"Born that way!" explained Bill—"mad from the start, and won't never do nothin' to get shut of it."
"Ahem—they never attack humans, I suppose?"
"Don't they?" said Johnny, as if surprised at such ignorance. "Why, humans is their favorite pastime! Humans is just pie to a Hydrophoby Skunk. It ain't really any fun to be bit by a Hydrophoby Skunk neither." He raised his coffee cup to his lips and imbibed deeply.
"Which you certainly said something then, Johnny," stated Bill. "You see," he went on, turning to us, "they aim to catch you asleep and they creep up right soft and take holt of you—take holt of a year usually—and clamp their teeth and just hang on for further orders. Some says they hang on till it thunders, same as snappin' turtles. But that's a lie, I judge, because there's weeks on a stretch down here when it don't thunder. All the cases I ever heard of they let go at sun-up."
"It is right painful at the time," said Johnny, taking up the thread of the narrative; "and then in nine days you go mad yourself. Remember that fellow the Hydrophoby Skunk bit down here by the rapids, Bill? Let's see now—what was that hombre's name?"
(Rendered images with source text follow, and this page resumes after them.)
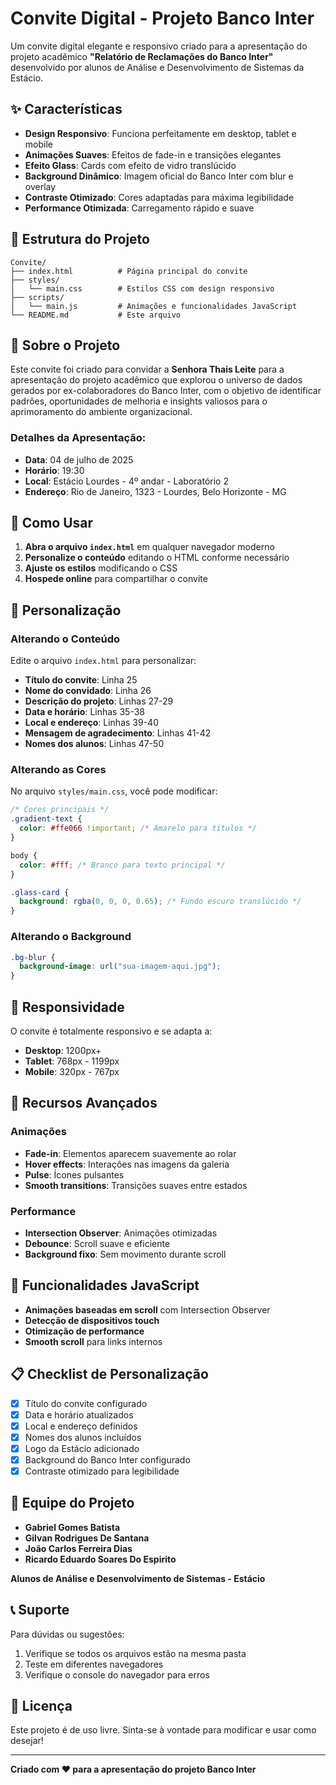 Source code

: # Convite Digital - Projeto Banco Inter

Um convite digital elegante e responsivo criado para a apresentação do projeto acadêmico **"Relatório de Reclamações do Banco Inter"** desenvolvido por alunos de Análise e Desenvolvimento de Sistemas da Estácio.

## ✨ Características

- **Design Responsivo**: Funciona perfeitamente em desktop, tablet e mobile
- **Animações Suaves**: Efeitos de fade-in e transições elegantes
- **Efeito Glass**: Cards com efeito de vidro translúcido
- **Background Dinâmico**: Imagem oficial do Banco Inter com blur e overlay
- **Contraste Otimizado**: Cores adaptadas para máxima legibilidade
- **Performance Otimizada**: Carregamento rápido e suave

## 📁 Estrutura do Projeto

```
Convite/
├── index.html          # Página principal do convite
├── styles/
│   └── main.css        # Estilos CSS com design responsivo
├── scripts/
│   └── main.js         # Animações e funcionalidades JavaScript
└── README.md           # Este arquivo
```

## 🎯 Sobre o Projeto

Este convite foi criado para convidar a **Senhora Thais Leite** para a apresentação do projeto acadêmico que explorou o universo de dados gerados por ex-colaboradores do Banco Inter, com o objetivo de identificar padrões, oportunidades de melhoria e insights valiosos para o aprimoramento do ambiente organizacional.

### Detalhes da Apresentação:

- **Data**: 04 de julho de 2025
- **Horário**: 19:30
- **Local**: Estácio Lourdes - 4º andar - Laboratório 2
- **Endereço**: Rio de Janeiro, 1323 - Lourdes, Belo Horizonte - MG

## 🚀 Como Usar

1. **Abra o arquivo `index.html`** em qualquer navegador moderno
2. **Personalize o conteúdo** editando o HTML conforme necessário
3. **Ajuste os estilos** modificando o CSS
4. **Hospede online** para compartilhar o convite

## 🎨 Personalização

### Alterando o Conteúdo

Edite o arquivo `index.html` para personalizar:

- **Título do convite**: Linha 25
- **Nome do convidado**: Linha 26
- **Descrição do projeto**: Linhas 27-29
- **Data e horário**: Linhas 35-38
- **Local e endereço**: Linhas 39-40
- **Mensagem de agradecimento**: Linhas 41-42
- **Nomes dos alunos**: Linhas 47-50

### Alterando as Cores

No arquivo `styles/main.css`, você pode modificar:

```css
/* Cores principais */
.gradient-text {
  color: #ffe066 !important; /* Amarelo para títulos */
}

body {
  color: #fff; /* Branco para texto principal */
}

.glass-card {
  background: rgba(0, 0, 0, 0.65); /* Fundo escuro translúcido */
}
```

### Alterando o Background

```css
.bg-blur {
  background-image: url("sua-imagem-aqui.jpg");
}
```

## 📱 Responsividade

O convite é totalmente responsivo e se adapta a:

- **Desktop**: 1200px+
- **Tablet**: 768px - 1199px
- **Mobile**: 320px - 767px

## 🌟 Recursos Avançados

### Animações

- **Fade-in**: Elementos aparecem suavemente ao rolar
- **Hover effects**: Interações nas imagens da galeria
- **Pulse**: Ícones pulsantes
- **Smooth transitions**: Transições suaves entre estados

### Performance

- **Intersection Observer**: Animações otimizadas
- **Debounce**: Scroll suave e eficiente
- **Background fixo**: Sem movimento durante scroll

## 🔧 Funcionalidades JavaScript

- **Animações baseadas em scroll** com Intersection Observer
- **Detecção de dispositivos touch**
- **Otimização de performance**
- **Smooth scroll** para links internos

## 📋 Checklist de Personalização

- [x] Título do convite configurado
- [x] Data e horário atualizados
- [x] Local e endereço definidos
- [x] Nomes dos alunos incluídos
- [x] Logo da Estácio adicionado
- [x] Background do Banco Inter configurado
- [x] Contraste otimizado para legibilidade

## 👥 Equipe do Projeto

- **Gabriel Gomes Batista**
- **Gilvan Rodrigues De Santana**
- **João Carlos Ferreira Dias**
- **Ricardo Eduardo Soares Do Espirito**

**Alunos de Análise e Desenvolvimento de Sistemas - Estácio**

## 📞 Suporte

Para dúvidas ou sugestões:

1. Verifique se todos os arquivos estão na mesma pasta
2. Teste em diferentes navegadores
3. Verifique o console do navegador para erros

## 📄 Licença

Este projeto é de uso livre. Sinta-se à vontade para modificar e usar como desejar!

---

**Criado com ❤️ para a apresentação do projeto Banco Inter**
"Williams," supplied Bill—"Heck Williams. I saw him at Flagstaff when they took him there to the hospital. That guy certainly did carry on regardless. First he went mad and his eyes turned red, and he got so he didn't have no real use for water—well, them prospectors don't never care much about water anyway—and then he got to snappin' and bitin' and foamin' so's they had to strap him down to his bed. He got loose though."
"Broke loose, I suppose?" I said.
"No, he bit loose," said Bill with the air of one who would not deceive you even in a matter of small details.
"Do you mean to say he bit those leather straps in two?"
"No, sir; he couldn't reach them," explained Bill, "so he bit the bed in two. Not in one bite, of course," he went on. "It took him several. I saw him after he was laid out. He really wasn't no credit to himself as a corpse."